If you copied new games in and they don’t appear, treat it like a “path handshake” issue between the app and Android’s storage picker. AetherSX2 doesn’t crawl your whole device. It scans what you pointed it at.

Pick The Right Directory In The App

Open the app’s game library settings and point it to the folder that holds the disc images. Avoid selecting a broad root like “Internal storage” if your Android build shows it as a virtual container.
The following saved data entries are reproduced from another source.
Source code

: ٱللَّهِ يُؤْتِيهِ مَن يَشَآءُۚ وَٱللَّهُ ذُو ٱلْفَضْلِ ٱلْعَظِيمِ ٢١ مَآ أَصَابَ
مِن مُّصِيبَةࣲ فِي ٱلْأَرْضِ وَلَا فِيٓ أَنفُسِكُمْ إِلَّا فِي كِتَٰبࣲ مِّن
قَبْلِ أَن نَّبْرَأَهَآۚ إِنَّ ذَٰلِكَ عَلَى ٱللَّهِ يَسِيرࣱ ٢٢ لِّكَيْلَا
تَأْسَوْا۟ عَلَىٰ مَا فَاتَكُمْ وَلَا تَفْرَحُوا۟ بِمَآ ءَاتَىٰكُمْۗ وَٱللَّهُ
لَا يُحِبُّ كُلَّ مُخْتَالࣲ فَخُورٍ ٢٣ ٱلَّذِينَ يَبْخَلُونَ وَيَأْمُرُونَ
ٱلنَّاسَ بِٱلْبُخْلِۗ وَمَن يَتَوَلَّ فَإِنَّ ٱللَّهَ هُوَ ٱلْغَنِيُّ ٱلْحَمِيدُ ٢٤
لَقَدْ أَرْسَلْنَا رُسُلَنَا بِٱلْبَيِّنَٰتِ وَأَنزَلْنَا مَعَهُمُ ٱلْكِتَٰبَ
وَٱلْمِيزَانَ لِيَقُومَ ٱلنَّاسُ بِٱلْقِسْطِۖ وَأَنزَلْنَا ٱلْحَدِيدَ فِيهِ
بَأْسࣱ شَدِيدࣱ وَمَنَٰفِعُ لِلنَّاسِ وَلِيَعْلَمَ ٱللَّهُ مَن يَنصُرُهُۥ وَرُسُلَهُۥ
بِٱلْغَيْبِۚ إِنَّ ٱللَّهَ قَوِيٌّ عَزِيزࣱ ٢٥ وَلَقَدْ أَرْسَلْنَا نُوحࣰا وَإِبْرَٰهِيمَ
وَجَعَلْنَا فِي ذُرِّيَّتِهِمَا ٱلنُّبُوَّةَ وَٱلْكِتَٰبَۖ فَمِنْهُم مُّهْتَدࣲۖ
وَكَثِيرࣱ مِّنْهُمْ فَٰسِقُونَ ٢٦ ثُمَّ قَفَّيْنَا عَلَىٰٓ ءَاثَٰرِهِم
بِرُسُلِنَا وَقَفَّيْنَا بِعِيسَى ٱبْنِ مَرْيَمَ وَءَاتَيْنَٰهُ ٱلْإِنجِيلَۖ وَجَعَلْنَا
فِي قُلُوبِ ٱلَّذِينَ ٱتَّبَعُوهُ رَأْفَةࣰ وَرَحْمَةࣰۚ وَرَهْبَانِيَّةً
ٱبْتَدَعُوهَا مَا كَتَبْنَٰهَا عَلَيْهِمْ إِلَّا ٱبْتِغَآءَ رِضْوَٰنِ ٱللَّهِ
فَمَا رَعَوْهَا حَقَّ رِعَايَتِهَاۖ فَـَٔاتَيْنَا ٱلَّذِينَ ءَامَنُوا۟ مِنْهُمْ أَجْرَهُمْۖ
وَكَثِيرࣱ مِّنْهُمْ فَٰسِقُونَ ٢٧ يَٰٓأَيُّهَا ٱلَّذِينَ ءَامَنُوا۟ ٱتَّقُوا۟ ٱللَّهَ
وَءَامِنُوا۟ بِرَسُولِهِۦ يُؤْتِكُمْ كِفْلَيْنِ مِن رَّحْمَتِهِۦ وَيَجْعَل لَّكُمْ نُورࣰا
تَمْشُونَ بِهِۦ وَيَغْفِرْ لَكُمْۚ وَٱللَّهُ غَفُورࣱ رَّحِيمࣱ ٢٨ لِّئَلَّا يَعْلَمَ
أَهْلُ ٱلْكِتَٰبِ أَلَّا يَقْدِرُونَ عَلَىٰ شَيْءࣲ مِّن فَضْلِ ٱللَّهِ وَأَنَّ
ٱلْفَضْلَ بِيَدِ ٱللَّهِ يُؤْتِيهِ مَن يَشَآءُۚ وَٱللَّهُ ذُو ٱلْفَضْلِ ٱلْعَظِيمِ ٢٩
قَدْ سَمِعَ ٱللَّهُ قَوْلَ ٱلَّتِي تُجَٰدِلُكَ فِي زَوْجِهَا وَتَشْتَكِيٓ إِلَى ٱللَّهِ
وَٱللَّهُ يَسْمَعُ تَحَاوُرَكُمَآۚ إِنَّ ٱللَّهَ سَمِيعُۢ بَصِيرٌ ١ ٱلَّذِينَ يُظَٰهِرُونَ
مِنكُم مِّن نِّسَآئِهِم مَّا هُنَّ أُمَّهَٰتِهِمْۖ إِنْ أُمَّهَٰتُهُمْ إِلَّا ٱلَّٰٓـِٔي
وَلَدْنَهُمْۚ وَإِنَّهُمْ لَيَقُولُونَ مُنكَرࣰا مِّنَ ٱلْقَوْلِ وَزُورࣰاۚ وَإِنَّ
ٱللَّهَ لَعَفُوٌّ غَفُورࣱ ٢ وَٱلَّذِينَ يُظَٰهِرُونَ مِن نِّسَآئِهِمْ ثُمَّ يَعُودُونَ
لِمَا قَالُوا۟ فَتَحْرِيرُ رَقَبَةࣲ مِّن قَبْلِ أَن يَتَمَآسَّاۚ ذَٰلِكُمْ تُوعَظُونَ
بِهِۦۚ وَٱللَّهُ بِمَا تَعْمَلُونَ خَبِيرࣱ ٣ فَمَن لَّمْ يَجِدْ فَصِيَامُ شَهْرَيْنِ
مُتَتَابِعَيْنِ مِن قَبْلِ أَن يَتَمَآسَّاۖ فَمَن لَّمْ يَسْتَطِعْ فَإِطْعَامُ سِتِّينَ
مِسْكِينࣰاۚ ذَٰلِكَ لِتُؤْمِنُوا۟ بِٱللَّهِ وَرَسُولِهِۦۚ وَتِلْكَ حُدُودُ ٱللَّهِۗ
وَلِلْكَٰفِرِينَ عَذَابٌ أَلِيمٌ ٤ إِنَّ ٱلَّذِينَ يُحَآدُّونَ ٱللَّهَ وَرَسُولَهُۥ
  1. Open The Game List — Go to the library view where your games normally appear.
  2. Open The Scan Options — Find the scan or library settings and choose the directory selector.
  3. Select The Exact Folder — Tap the folder that contains your .iso or .chd files, then confirm access.
  4. Run A Fresh Scan — Start the scan and wait for it to finish before backing out.

Some file managers show “friendly” paths that don’t match the system picker. When you troubleshoot, trust the folder you granted in the picker.

  1. Verify In The Files App — Open the system Files app and confirm you can see the same folder and games there.
  2. Test One Known Game — Drop one working ISO in the folder and scan to confirm the path is correct.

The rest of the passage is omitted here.